• [What is expected]: Where does the string "webp" occur in the records below? Copy every line that holds it.

• [Data to use]:
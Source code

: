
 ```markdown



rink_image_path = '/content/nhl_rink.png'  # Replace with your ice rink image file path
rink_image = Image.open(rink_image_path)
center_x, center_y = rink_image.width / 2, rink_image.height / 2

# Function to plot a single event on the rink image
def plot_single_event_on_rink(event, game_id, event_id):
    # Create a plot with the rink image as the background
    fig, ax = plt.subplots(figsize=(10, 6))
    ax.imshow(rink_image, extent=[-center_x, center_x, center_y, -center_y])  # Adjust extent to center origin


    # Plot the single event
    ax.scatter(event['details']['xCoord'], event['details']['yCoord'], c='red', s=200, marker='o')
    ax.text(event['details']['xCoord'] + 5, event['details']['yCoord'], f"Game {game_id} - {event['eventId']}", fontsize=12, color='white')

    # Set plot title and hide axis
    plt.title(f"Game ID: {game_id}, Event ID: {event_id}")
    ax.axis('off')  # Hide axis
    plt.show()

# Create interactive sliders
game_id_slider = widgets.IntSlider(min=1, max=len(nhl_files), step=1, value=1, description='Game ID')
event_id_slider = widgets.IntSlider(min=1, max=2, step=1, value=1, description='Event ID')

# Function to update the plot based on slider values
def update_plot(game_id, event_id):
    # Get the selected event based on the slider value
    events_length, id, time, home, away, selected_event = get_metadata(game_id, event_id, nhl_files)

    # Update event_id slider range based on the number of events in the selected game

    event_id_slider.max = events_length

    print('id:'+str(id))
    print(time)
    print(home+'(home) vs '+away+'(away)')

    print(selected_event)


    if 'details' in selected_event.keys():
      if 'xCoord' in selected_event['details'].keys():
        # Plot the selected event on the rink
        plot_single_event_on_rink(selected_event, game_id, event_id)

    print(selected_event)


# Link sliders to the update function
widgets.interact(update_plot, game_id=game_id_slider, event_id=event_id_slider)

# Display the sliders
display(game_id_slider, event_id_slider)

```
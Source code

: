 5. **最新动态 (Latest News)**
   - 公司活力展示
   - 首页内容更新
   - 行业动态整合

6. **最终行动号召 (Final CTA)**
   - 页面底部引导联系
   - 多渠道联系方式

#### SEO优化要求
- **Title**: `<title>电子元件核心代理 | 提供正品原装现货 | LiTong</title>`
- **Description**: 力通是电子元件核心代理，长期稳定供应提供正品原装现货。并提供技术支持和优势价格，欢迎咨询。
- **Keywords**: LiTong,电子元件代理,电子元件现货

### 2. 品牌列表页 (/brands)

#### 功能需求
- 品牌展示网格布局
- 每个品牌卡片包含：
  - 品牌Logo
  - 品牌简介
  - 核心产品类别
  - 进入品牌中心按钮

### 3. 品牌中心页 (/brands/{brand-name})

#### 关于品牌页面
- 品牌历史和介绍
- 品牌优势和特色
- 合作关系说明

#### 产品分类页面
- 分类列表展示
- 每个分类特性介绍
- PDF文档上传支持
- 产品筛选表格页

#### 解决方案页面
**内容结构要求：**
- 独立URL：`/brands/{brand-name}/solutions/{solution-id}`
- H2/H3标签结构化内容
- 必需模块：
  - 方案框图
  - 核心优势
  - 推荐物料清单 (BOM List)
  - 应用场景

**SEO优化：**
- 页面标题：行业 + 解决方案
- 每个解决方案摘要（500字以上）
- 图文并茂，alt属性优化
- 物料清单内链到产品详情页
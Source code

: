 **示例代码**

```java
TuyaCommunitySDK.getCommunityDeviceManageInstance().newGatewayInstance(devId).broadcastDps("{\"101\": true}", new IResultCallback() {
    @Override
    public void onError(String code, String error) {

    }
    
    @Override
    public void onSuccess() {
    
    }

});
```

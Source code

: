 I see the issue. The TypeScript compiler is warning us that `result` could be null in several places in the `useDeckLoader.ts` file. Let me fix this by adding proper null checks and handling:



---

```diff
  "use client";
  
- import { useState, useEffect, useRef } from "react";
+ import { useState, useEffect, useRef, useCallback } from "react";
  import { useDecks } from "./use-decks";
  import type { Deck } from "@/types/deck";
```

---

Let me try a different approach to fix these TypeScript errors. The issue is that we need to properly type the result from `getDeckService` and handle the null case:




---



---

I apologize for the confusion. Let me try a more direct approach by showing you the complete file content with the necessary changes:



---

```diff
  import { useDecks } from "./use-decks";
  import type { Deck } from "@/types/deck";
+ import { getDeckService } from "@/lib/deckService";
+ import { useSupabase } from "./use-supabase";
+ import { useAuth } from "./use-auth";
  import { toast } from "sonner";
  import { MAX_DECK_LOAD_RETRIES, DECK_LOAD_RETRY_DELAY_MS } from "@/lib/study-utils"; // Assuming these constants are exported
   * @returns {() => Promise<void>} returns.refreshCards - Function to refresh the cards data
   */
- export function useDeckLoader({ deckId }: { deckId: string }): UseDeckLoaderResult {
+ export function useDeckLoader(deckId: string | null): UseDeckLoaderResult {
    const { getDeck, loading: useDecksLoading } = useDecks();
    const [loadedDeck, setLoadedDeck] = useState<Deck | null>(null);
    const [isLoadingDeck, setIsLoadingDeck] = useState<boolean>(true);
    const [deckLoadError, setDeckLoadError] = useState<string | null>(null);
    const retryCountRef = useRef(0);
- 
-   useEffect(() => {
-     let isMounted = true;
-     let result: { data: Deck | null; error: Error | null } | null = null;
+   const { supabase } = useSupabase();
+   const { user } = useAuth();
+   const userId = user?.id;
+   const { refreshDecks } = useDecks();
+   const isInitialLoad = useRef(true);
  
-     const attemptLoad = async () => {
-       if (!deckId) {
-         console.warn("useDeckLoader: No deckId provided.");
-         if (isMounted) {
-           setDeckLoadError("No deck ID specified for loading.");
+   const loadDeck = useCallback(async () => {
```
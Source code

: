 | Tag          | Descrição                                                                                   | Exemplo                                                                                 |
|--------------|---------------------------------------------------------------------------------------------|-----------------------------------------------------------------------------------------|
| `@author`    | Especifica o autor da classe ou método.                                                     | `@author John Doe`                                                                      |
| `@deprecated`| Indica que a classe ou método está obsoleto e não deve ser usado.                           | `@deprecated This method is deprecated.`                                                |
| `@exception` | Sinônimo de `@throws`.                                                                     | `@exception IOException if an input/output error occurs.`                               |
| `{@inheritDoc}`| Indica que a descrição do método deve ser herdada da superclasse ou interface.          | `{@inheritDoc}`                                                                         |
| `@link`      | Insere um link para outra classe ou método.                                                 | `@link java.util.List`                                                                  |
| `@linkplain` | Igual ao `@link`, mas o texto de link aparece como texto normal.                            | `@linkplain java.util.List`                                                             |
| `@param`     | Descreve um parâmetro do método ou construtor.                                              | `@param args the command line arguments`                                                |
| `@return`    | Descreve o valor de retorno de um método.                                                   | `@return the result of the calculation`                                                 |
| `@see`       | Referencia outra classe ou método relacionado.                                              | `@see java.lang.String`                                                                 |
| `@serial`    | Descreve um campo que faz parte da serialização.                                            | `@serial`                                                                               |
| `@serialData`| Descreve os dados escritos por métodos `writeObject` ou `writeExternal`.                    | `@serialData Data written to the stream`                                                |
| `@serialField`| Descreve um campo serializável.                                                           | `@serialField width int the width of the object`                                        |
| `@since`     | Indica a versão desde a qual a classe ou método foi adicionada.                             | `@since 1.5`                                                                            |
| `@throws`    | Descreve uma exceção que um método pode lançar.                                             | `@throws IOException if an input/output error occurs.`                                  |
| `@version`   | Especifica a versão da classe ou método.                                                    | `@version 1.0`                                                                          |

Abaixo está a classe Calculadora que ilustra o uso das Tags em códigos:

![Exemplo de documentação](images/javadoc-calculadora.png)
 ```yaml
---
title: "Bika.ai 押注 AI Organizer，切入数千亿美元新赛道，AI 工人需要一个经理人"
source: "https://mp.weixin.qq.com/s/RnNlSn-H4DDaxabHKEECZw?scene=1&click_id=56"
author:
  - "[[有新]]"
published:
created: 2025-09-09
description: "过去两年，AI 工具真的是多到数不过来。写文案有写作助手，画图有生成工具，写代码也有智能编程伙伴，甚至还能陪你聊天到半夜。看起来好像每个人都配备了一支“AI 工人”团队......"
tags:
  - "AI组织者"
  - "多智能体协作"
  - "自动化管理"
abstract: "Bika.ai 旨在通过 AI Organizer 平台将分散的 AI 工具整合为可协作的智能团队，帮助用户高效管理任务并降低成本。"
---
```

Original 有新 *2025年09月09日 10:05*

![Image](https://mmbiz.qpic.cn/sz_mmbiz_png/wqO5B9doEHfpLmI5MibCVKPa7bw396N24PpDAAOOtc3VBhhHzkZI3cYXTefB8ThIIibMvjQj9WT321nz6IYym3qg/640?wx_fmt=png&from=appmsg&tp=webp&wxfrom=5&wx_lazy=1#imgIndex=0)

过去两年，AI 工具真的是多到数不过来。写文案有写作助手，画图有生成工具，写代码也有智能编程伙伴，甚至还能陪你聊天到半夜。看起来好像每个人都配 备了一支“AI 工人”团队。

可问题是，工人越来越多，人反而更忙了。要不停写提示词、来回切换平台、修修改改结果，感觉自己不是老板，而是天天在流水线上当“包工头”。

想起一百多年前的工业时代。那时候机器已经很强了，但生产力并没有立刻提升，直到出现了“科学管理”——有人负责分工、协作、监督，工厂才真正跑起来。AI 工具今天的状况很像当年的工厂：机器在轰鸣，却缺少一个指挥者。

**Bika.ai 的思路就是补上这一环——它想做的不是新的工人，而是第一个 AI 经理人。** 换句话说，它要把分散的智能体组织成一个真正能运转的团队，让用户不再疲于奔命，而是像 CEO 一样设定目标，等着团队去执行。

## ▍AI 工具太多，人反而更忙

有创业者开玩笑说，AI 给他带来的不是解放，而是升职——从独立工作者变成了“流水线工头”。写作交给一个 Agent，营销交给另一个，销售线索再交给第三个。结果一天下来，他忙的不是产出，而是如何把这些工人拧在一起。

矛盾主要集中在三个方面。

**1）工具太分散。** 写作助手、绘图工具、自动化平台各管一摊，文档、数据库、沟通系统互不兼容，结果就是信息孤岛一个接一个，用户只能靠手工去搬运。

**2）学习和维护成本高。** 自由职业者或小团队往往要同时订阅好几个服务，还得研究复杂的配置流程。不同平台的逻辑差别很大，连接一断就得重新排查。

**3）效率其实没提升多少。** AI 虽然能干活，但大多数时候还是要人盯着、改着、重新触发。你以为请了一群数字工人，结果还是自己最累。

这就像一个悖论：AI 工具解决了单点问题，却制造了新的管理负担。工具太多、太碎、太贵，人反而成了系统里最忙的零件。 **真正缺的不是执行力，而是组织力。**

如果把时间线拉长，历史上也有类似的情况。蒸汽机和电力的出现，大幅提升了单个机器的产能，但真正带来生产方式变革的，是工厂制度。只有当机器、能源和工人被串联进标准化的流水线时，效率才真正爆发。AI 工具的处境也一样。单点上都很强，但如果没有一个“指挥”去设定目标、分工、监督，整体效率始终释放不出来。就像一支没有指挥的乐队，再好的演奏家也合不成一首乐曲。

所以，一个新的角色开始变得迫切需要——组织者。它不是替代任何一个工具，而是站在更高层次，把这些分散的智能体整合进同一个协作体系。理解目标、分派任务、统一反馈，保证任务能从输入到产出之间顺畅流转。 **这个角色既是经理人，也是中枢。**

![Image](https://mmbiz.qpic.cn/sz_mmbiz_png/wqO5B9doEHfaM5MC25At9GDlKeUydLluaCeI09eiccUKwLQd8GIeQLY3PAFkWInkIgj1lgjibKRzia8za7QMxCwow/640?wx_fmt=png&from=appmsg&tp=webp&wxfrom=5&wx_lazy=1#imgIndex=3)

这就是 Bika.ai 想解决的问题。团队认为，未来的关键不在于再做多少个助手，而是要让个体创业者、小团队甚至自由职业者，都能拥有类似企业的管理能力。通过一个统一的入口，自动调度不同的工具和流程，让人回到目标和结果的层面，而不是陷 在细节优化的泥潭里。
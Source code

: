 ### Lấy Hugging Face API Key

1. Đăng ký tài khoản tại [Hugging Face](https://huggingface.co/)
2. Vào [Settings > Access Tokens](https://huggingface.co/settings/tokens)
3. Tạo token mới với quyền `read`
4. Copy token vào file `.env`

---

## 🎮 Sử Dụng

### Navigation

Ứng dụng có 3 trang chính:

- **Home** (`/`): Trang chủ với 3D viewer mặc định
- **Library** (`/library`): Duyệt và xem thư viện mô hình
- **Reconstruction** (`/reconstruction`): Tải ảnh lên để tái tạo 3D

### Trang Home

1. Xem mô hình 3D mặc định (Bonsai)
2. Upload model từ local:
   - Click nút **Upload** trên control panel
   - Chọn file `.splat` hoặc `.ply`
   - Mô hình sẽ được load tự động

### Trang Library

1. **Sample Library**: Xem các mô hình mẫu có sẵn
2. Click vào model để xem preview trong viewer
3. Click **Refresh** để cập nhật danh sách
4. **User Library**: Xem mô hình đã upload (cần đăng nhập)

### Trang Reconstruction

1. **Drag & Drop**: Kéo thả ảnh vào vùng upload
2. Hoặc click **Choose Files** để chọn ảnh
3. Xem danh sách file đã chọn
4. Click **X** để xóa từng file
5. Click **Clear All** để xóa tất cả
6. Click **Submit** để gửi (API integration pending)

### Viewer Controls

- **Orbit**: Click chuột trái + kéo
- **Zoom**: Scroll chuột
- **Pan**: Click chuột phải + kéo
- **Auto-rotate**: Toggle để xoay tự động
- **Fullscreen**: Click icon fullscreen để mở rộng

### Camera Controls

• [Task output]:
![Image](https://mmbiz.qpic.cn/sz_mmbiz_png/wqO5B9doEHfpLmI5MibCVKPa7bw396N24PpDAAOOtc3VBhhHzkZI3cYXTefB8ThIIibMvjQj9WT321nz6IYym3qg/640?wx_fmt=png&from=appmsg&tp=webp&wxfrom=5&wx_lazy=1#imgIndex=0)
![Image](https://mmbiz.qpic.cn/sz_mmbiz_png/wqO5B9doEHfaM5MC25At9GDlKeUydLluaCeI09eiccUKwLQd8GIeQLY3PAFkWInkIgj1lgjibKRzia8za7QMxCwow/640?wx_fmt=png&from=appmsg&tp=webp&wxfrom=5&wx_lazy=1#imgIndex=3)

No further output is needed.